# Pergola Posts a Little Wobbly



## bob22 (May 28, 2008)

I'm having a hard time visualizing your problem; in which direction do the posts wobble? What kind of anchor system is being used? Is the anchor to the base above grade? What kind of load is on the posts? How are the pergola beams attached to the post? A picture or two might help.


----------



## Mr.S Teacher (Jun 30, 2009)

Thank you for your reply... I'm at work now, but will take some photos tonight; that's a good tip. If you're up for it, I look forward to hearing your reply after I post the photos tonight. Again, thanks.


----------



## Mr.S Teacher (Jun 30, 2009)

*Wobbly Pergola with Pictures*

Okay, I'm attaching a couple of pics: One is of the post anchor. This is where I feel like the most wobble is occurring. The other is of the entire structure, to give a sense of what I've already done and of the whole load of the project. Again, any suggestions would be greatly appreciated.


----------



## Willie T (Jan 29, 2009)

I see your 45 degree braces are bolted to the cross-pieces. That's good. But how are the other ends of them fastened to the posts? That connection could be allowing some flex.

Nice looking work, by the way.


----------



## Mr.S Teacher (Jun 30, 2009)

Thanks for your reply and kind words. The braces are fastened at the base by two lag screws.


----------



## Willie T (Jan 29, 2009)

See how much more rigid and resistant to movement the bolted angle brace would be?


----------



## vsheetz (Sep 28, 2008)

By wobbly - do you mean the bottom of the post is moving in the bracket, or that the overhead is able to move when you shake a post? If the latter, I think much rigidity will be added by placing addiional top pieces and screw them down securely. Mine was this way until it was all together - in the end it was very solid. And I have no angle braces.

My pictures http://www.webjeepers.com/homestead.html


----------



## Mr.S Teacher (Jun 30, 2009)

Thank you, all of you, for your responses and time. To answer your question, VSHEETZ, the overhead moves when I push against the posts. Each time I secured a level, the structure became more rigid, but it's still a little shaky. I'm a bit reluctant to add more weight to the overhead.

And WILLIE T, I really appreciated your reply. I never would have thought about fashioning the joints like that. Perhaps the next time I tackle something like this, I'll teach myself how to do that; unfortunately, at this stage in the build, it would require a pretty major overhaul.

So, at this point I'm not exactly sure which tack to choose. Again, I'm open to further suggestion if you're up for it. Thank you again... I do appreciate your feedback.


----------



## Willie T (Jan 29, 2009)

It is only my personal opinion, but I'm a firm believer in all post and beam work being built with traditional Timber Framing methods. Look around This Site some, and you'll see what I mean.

Below is a variation on that joint which might be easier for you to cut.
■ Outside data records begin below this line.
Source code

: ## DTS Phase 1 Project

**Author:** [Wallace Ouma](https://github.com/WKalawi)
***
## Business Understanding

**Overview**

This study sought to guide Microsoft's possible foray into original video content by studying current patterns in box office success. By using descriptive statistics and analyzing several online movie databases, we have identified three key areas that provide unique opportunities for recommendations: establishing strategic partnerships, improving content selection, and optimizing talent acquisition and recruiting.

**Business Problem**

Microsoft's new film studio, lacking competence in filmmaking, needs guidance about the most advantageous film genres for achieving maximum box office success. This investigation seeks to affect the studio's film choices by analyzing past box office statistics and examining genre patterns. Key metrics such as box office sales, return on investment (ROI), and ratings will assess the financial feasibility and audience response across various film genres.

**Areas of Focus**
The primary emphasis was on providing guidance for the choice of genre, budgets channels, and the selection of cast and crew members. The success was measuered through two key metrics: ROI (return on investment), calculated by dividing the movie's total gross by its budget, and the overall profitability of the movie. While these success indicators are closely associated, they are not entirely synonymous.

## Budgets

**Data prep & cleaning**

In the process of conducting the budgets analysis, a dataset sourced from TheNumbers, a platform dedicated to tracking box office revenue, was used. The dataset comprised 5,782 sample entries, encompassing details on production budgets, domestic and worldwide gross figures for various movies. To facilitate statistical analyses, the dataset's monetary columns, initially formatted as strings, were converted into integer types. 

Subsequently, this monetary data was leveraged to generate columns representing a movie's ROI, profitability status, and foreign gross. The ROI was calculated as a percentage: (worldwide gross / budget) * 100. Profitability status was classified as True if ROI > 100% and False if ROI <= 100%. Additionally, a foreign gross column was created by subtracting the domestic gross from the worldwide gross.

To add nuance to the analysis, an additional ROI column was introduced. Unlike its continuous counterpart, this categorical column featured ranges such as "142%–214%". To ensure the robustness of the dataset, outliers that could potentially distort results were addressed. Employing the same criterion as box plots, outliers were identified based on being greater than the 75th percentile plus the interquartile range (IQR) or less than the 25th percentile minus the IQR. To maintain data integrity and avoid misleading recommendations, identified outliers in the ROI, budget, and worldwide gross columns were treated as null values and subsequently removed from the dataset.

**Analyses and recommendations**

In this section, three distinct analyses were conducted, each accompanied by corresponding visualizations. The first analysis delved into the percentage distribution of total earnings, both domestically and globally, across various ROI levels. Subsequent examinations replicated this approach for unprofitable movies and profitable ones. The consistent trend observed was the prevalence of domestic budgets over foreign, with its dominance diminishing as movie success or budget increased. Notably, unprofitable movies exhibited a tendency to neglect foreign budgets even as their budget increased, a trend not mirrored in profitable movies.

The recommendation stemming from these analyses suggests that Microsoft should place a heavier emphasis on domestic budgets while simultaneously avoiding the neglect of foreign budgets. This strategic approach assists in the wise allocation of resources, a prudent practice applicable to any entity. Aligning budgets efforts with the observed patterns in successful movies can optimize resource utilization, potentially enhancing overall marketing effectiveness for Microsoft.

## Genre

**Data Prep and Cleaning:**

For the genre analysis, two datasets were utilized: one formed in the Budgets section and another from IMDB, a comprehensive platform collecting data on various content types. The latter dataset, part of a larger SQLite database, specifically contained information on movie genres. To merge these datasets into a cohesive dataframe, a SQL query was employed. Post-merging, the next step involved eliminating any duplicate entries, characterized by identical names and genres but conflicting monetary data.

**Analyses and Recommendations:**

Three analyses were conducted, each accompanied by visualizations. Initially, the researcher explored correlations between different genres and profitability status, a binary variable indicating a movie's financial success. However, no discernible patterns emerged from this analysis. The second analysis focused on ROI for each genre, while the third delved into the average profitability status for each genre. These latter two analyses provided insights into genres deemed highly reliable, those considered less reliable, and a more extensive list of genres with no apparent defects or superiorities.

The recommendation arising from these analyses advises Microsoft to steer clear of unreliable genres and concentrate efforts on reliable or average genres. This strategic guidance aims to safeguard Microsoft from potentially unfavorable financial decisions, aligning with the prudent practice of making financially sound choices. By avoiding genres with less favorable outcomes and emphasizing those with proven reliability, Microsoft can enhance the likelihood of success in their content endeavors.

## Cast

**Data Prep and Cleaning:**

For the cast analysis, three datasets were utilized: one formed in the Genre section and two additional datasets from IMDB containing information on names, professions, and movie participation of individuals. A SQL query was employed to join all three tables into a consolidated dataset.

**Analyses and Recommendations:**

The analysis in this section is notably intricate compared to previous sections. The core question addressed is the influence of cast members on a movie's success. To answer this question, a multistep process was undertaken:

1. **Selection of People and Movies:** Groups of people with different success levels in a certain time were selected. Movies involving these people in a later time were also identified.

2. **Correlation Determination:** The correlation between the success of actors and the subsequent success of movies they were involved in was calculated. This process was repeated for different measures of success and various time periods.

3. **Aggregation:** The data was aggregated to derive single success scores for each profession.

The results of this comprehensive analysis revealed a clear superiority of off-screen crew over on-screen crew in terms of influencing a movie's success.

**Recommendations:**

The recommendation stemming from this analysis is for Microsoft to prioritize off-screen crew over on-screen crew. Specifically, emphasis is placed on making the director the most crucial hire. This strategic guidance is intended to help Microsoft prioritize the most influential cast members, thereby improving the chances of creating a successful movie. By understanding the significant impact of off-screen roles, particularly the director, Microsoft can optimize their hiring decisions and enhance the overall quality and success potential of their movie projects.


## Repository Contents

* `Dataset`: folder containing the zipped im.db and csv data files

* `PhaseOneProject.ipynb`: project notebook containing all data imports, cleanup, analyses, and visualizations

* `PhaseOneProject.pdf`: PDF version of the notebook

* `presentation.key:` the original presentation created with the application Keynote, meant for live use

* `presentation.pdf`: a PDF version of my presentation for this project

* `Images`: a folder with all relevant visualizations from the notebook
Of course, the side flanges wouldn't have to be full height as I've drawn them. (It wastes a lot of wood to do it that way)

Truly well-constructed Timber Joints are a bit more complicated than I've shown here. The heavy duty stuff is replete with inch deep, full-face mortises before the tenon part is even cut... but this kind of work will do for what we're discussing.


----------



## bob22 (May 28, 2008)

Is it more wobbly side to side or front to back?


----------



## MEShaner (Mar 24, 2012)

*Final Resolution?*

I just came across this string of posts (pardon the pun); I was curious about the final outcome? I was curious about the hardware in particular (e.g., the washers and nuts used opposite the bolts)? Did you try bridge washers?


----------